## [GOAL OF THE EXERCISE]
Type the data below again exactly. Omit all pictures.

_ _ _ _ _

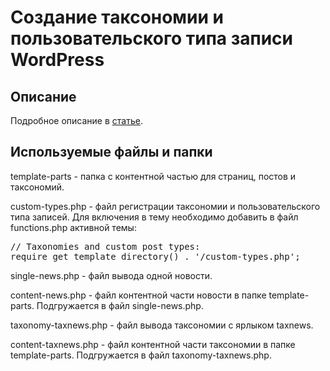 <h1>Создание таксономии и пользовательского типа записи WordPress</h1>
<h2>Описание</h2>
<p>Подробное описание в <a href="https://webmikorn.ru/articles/sozdanie-taksonomii-i-polzovatelskogo-tipa-zapisi-wordpress/">статье</a>.</p>
<h2>Используемые файлы и папки</h2>
<p>template-parts - папка с контентной частью для страниц, постов и таксономий.</p>
<p>custom-types.php - файл регистрации таксономии и пользовательского типа записей. Для включения в тему необходимо добавить в файл functions.php активной темы:</p>
<pre>
// Taxonomies and custom post types:
require get_template_directory() . '/custom-types.php';
</pre>
<p>single-news.php - файл вывода одной новости.</p>
<p>content-news.php - файл контентной части новости в папке template-parts. Подгружается в файл single-news.php.</p>
<p>taxonomy-taxnews.php - файл вывода таксономии с ярлыком taxnews.</p>
<p>content-taxnews.php - файл контентной части таксономии в папке template-parts. Подгружается в файл taxonomy-taxnews.php.</p>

_ _ _ _ _

## [EXERCISE RESULT]
 <h1>Создание таксономии и пользовательского типа записи WordPress</h1>
<h2>Описание</h2>
<p>Подробное описание в <a href="https://webmikorn.ru/articles/sozdanie-taksonomii-i-polzovatelskogo-tipa-zapisi-wordpress/">статье</a>.</p>
<h2>Используемые файлы и папки</h2>
<p>template-parts - папка с контентной частью для страниц, постов и таксономий.</p>
<p>custom-types.php - файл регистрации таксономии и пользовательского типа записей. Для включения в тему необходимо добавить в файл functions.php активной темы:</p>
<pre>
// Taxonomies and custom post types:
require get_template_directory() . '/custom-types.php';
</pre>
<p>single-news.php - файл вывода одной новости.</p>
<p>content-news.php - файл контентной части новости в папке template-parts. Подгружается в файл single-news.php.</p>
<p>taxonomy-taxnews.php - файл вывода таксономии с ярлыком taxnews.</p>
<p>content-taxnews.php - файл контентной части таксономии в папке template-parts. Подгружается в файл taxonomy-taxnews.php.</p>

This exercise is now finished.